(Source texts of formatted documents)
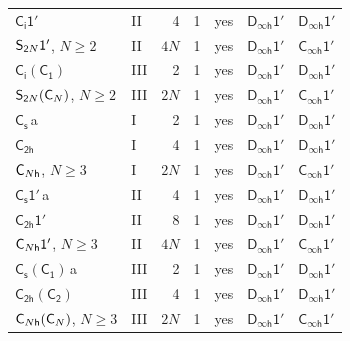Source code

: \documentclass[10pt,a4paper]{article}
\makeatletter
\def\grouprule#1#2{\noalign{\marks\LTgroupmarks{\the\belowrulesep}\nobreak\vskip#1%
  \vskip\aboverulesep}\multispan\LT@cols\unskip{\leaders\hrule\@height#2\hfill\kern\z@}\cr
  \noalign{\penalty\LTrulebreak\vskip\belowrulesep\global\@lastruleclass\z@}}
\numberwithin{equation}{section}
\newcommand{\grp}[1]{\mathsf{#1}}
\newcommand{\clsletter}[1]{\,{\scriptsize\color{black!55}#1}}
\makeatother
\begin{document}
{\begin{longtable}{@{}llrrlll@{}}
\href{S2-1p.pdf}{$\grp{C_{i}1'}$} & II & 4 & 1 & yes & \href{Dinfh-1p.pdf}{$\grp{D_{\infty h}1'}$} & \href{Dinfh-1p.pdf}{$\grp{D_{\infty h}1'}$}\\
$\grp{S_{2\mathnormal{N}}1'}$, $N \ge 2$ & II & $4N$ & 1 & yes & \href{Dinfh-1p.pdf}{$\grp{D_{\infty h}1'}$} & \href{Cinfh-1p.pdf}{$\grp{C_{\infty h}1'}$}\\
\href{S2-C1.pdf}{$\grp{C_{i}}(\grp{C_{1}})$} & III & 2 & 1 & yes & \href{Dinfh-1p.pdf}{$\grp{D_{\infty h}1'}$} & \href{Dinfh-1p.pdf}{$\grp{D_{\infty h}1'}$}\\
$\grp{S_{2\mathnormal{N}}}(\grp{C_{\mathnormal{N}}})$, $N \ge 2$ & III & $2N$ & 1 & yes & \href{Dinfh-1p.pdf}{$\grp{D_{\infty h}1'}$} & \href{Cinfh-1p.pdf}{$\grp{C_{\infty h}1'}$}\\
\grouprule{0pt}{\lightrulewidth}
\href{../../../rotation/data/pdf/C1h.pdf}{$\grp{C_{s}}$}\clsletter{a} & I & 2 & 1 & yes & \href{Dinfh-1p.pdf}{$\grp{D_{\infty h}1'}$} & \href{Dinfh-1p.pdf}{$\grp{D_{\infty h}1'}$}\\
\href{../../../rotation/data/pdf/C2h.pdf}{$\grp{C_{2h}}$} & I & 4 & 1 & yes & \href{Dinfh-1p.pdf}{$\grp{D_{\infty h}1'}$} & \href{Dinfh-1p.pdf}{$\grp{D_{\infty h}1'}$}\\
$\grp{C_{\mathnormal{N}h}}$, $N \ge 3$ & I & $2N$ & 1 & yes & \href{Dinfh-1p.pdf}{$\grp{D_{\infty h}1'}$} & \href{Cinfh-1p.pdf}{$\grp{C_{\infty h}1'}$}\\
\href{C1h-1p.pdf}{$\grp{C_{s}1'}$}\clsletter{a} & II & 4 & 1 & yes & \href{Dinfh-1p.pdf}{$\grp{D_{\infty h}1'}$} & \href{Dinfh-1p.pdf}{$\grp{D_{\infty h}1'}$}\\
\href{C2h-1p.pdf}{$\grp{C_{2h}1'}$} & II & 8 & 1 & yes & \href{Dinfh-1p.pdf}{$\grp{D_{\infty h}1'}$} & \href{Dinfh-1p.pdf}{$\grp{D_{\infty h}1'}$}\\
$\grp{C_{\mathnormal{N}h}1'}$, $N \ge 3$ & II & $4N$ & 1 & yes & \href{Dinfh-1p.pdf}{$\grp{D_{\infty h}1'}$} & \href{Cinfh-1p.pdf}{$\grp{C_{\infty h}1'}$}\\
\href{C1h-C1.pdf}{$\grp{C_{s}}(\grp{C_{1}})$}\clsletter{a} & III & 2 & 1 & yes & \href{Dinfh-1p.pdf}{$\grp{D_{\infty h}1'}$} & \href{Dinfh-1p.pdf}{$\grp{D_{\infty h}1'}$}\\
\href{C2h-C2.pdf}{$\grp{C_{2h}}(\grp{C_{2}})$} & III & 4 & 1 & yes & \href{Dinfh-1p.pdf}{$\grp{D_{\infty h}1'}$} & \href{Dinfh-1p.pdf}{$\grp{D_{\infty h}1'}$}\\
$\grp{C_{\mathnormal{N}h}}(\grp{C_{\mathnormal{N}}})$, $N \ge 3$ & III & $2N$ & 1 & yes & \href{Dinfh-1p.pdf}{$\grp{D_{\infty h}1'}$} & \href{Cinfh-1p.pdf}{$\grp{C_{\infty h}1'}$}\\

\end{longtable}}
\end{document}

● Directions:
Would you copy every entry exactly as it stands, leaving out the pictures?

● Response for this exercise:
Source code

: \documentclass[10pt,a4paper]{article}
\makeatletter
\def\grouprule#1#2{\noalign{\marks\LTgroupmarks{\the\belowrulesep}\nobreak\vskip#1%
  \vskip\aboverulesep}\multispan\LT@cols\unskip{\leaders\hrule\@height#2\hfill\kern\z@}\cr
  \noalign{\penalty\LTrulebreak\vskip\belowrulesep\global\@lastruleclass\z@}}
\numberwithin{equation}{section}
\newcommand{\grp}[1]{\mathsf{#1}}
\newcommand{\clsletter}[1]{\,{\scriptsize\color{black!55}#1}}
\makeatother
\begin{document}
{\begin{longtable}{@{}llrrlll@{}}
\href{S2-1p.pdf}{$\grp{C_{i}1'}$} & II & 4 & 1 & yes & \href{Dinfh-1p.pdf}{$\grp{D_{\infty h}1'}$} & \href{Dinfh-1p.pdf}{$\grp{D_{\infty h}1'}$}\\
$\grp{S_{2\mathnormal{N}}1'}$, $N \ge 2$ & II & $4N$ & 1 & yes & \href{Dinfh-1p.pdf}{$\grp{D_{\infty h}1'}$} & \href{Cinfh-1p.pdf}{$\grp{C_{\infty h}1'}$}\\
\href{S2-C1.pdf}{$\grp{C_{i}}(\grp{C_{1}})$} & III & 2 & 1 & yes & \href{Dinfh-1p.pdf}{$\grp{D_{\infty h}1'}$} & \href{Dinfh-1p.pdf}{$\grp{D_{\infty h}1'}$}\\
$\grp{S_{2\mathnormal{N}}}(\grp{C_{\mathnormal{N}}})$, $N \ge 2$ & III & $2N$ & 1 & yes & \href{Dinfh-1p.pdf}{$\grp{D_{\infty h}1'}$} & \href{Cinfh-1p.pdf}{$\grp{C_{\infty h}1'}$}\\
\grouprule{0pt}{\lightrulewidth}
\href{../../../rotation/data/pdf/C1h.pdf}{$\grp{C_{s}}$}\clsletter{a} & I & 2 & 1 & yes & \href{Dinfh-1p.pdf}{$\grp{D_{\infty h}1'}$} & \href{Dinfh-1p.pdf}{$\grp{D_{\infty h}1'}$}\\
\href{../../../rotation/data/pdf/C2h.pdf}{$\grp{C_{2h}}$} & I & 4 & 1 & yes & \href{Dinfh-1p.pdf}{$\grp{D_{\infty h}1'}$} & \href{Dinfh-1p.pdf}{$\grp{D_{\infty h}1'}$}\\
$\grp{C_{\mathnormal{N}h}}$, $N \ge 3$ & I & $2N$ & 1 & yes & \href{Dinfh-1p.pdf}{$\grp{D_{\infty h}1'}$} & \href{Cinfh-1p.pdf}{$\grp{C_{\infty h}1'}$}\\
\href{C1h-1p.pdf}{$\grp{C_{s}1'}$}\clsletter{a} & II & 4 & 1 & yes & \href{Dinfh-1p.pdf}{$\grp{D_{\infty h}1'}$} & \href{Dinfh-1p.pdf}{$\grp{D_{\infty h}1'}$}\\
\href{C2h-1p.pdf}{$\grp{C_{2h}1'}$} & II & 8 & 1 & yes & \href{Dinfh-1p.pdf}{$\grp{D_{\infty h}1'}$} & \href{Dinfh-1p.pdf}{$\grp{D_{\infty h}1'}$}\\
$\grp{C_{\mathnormal{N}h}1'}$, $N \ge 3$ & II & $4N$ & 1 & yes & \href{Dinfh-1p.pdf}{$\grp{D_{\infty h}1'}$} & \href{Cinfh-1p.pdf}{$\grp{C_{\infty h}1'}$}\\
\href{C1h-C1.pdf}{$\grp{C_{s}}(\grp{C_{1}})$}\clsletter{a} & III & 2 & 1 & yes & \href{Dinfh-1p.pdf}{$\grp{D_{\infty h}1'}$} & \href{Dinfh-1p.pdf}{$\grp{D_{\infty h}1'}$}\\
\href{C2h-C2.pdf}{$\grp{C_{2h}}(\grp{C_{2}})$} & III & 4 & 1 & yes & \href{Dinfh-1p.pdf}{$\grp{D_{\infty h}1'}$} & \href{Dinfh-1p.pdf}{$\grp{D_{\infty h}1'}$}\\
$\grp{C_{\mathnormal{N}h}}(\grp{C_{\mathnormal{N}}})$, $N \ge 3$ & III & $2N$ & 1 & yes & \href{Dinfh-1p.pdf}{$\grp{D_{\infty h}1'}$} & \href{Cinfh-1p.pdf}{$\grp{C_{\infty h}1'}$}\\

\end{longtable}}
\end{document}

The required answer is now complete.